Buddhism interprets form (both things and ideas) as impermanent, fluid constructions. The way we
perceive forms is very much a product of our own minds; as our minds change, we see things differently.
So the idea of impermanence casts emptiness as a sort of pool of infinite possibility that forms rise out
of. Where there is nothing, there is the potential for something. This is completely consistent with the
practice of drawing, in which we create illusions that grow out of blank paper. As our perceptions and
ideas change, we understand and execute our work differently. We get better, try new things, backslide
on a bad day, but the point is we’re always pulling something out of nothing.
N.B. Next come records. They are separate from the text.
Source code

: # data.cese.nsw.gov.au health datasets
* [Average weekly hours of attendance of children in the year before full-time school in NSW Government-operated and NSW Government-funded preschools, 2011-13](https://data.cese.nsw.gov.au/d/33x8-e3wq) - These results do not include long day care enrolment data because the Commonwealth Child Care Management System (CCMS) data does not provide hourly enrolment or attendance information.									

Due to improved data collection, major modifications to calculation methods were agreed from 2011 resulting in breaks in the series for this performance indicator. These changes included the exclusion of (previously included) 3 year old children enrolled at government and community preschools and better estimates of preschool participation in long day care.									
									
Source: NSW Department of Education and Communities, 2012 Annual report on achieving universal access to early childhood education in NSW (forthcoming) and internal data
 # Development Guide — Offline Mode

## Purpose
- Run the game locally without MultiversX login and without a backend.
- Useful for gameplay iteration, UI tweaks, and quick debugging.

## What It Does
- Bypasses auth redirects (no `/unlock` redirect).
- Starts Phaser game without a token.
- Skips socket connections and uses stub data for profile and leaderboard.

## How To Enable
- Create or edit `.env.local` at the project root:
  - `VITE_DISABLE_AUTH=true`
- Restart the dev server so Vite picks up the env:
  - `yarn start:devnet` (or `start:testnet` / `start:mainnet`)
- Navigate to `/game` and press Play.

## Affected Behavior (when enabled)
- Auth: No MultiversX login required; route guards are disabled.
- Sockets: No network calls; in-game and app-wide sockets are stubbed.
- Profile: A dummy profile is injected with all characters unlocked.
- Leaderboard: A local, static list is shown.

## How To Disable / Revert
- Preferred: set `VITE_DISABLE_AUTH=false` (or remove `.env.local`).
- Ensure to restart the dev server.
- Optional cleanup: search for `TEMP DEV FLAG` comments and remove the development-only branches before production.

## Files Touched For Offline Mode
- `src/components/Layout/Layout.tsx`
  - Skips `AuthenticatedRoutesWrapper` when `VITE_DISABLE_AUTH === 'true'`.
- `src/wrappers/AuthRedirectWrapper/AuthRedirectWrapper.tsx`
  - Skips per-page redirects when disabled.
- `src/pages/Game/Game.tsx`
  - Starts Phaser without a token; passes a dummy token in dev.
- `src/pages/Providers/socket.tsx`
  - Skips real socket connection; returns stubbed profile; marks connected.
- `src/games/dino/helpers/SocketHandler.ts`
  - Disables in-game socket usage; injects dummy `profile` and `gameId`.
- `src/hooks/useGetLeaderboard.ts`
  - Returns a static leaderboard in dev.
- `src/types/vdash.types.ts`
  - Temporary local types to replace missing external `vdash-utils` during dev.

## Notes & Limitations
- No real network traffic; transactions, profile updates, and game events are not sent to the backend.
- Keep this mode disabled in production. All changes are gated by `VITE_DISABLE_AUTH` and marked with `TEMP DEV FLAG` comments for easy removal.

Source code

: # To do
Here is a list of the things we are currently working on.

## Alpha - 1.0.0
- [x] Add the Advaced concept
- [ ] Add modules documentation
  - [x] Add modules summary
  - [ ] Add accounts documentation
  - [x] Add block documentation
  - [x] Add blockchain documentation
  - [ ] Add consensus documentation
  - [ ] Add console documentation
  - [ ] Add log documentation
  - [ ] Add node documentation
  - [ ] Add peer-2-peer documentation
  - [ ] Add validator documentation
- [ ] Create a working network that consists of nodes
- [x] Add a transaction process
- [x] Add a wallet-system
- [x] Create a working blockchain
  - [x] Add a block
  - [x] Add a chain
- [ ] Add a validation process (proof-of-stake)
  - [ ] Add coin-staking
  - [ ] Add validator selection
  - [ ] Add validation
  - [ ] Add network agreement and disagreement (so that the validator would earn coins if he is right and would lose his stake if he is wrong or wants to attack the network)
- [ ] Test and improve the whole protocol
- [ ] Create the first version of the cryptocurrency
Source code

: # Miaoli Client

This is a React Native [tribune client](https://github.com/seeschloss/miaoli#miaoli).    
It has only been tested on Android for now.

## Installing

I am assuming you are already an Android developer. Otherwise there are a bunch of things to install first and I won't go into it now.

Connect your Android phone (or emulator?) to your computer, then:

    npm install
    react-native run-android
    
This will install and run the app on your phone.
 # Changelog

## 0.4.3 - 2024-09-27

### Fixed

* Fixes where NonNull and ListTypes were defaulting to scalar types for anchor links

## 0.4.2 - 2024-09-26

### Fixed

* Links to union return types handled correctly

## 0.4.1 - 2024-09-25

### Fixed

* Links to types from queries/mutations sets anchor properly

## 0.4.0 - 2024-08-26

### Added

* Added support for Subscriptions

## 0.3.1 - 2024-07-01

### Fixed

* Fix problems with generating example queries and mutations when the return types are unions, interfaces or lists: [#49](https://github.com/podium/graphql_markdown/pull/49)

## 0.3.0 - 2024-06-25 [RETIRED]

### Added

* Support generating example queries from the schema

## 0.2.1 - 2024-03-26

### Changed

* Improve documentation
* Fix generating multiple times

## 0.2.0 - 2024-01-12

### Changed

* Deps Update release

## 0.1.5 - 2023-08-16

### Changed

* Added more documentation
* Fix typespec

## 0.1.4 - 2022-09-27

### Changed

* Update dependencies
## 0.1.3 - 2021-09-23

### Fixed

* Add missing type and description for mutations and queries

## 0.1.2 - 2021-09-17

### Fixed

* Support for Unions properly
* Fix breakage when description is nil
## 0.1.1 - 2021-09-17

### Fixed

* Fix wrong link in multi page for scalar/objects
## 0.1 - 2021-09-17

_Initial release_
What does this have to do with my bra? Well, over time it went from being a very mundane and
predictably comfortable 34A into a shape-shifting aggregate of light and shadow. Capturing this visually
involved a lot of failures and do-overs early on. There were questions followed by experiments and
discoveries, and I threw out a lot of paper. But as I kept at it, good things began to happen. I learned to
stay open to every nuance of the drawing process, coming up with ways to use these pencils, on this
type of support, to convey this subject. I learned that I had infinite amounts of time to get the marks
right and, miraculously, that time folded easily around every curve and crevice in the images, so a
minute might pass, or maybe an hour, and I couldn’t tell the difference and I didn’t care. And I learned
to pay attention to the way I showed up at the easel: I often caught myself being tense, crooked and
vigilant, and holding my breath during the hard parts. When I began to relax, balance my weight, step
back, and breathe, I began to sink more comfortably into my work. It became more about drawing and
less about the drawings.
Most people that see the bra series won’t see this text, and will decide for themselves what the work is
about. The images are ambiguous on purpose and their interpretation is therefore open. For me, now
that I’m on the other side of this series, the ideas of impermanence and possibility, of form and
emptiness, helped me find new art habits and have also settled into my consciousness on other levels.
I’m trying to face unknowns with an appreciation that solutions are out there and that I can gather them
if I stay open to seeing them, even if they are hidden in the dark right now.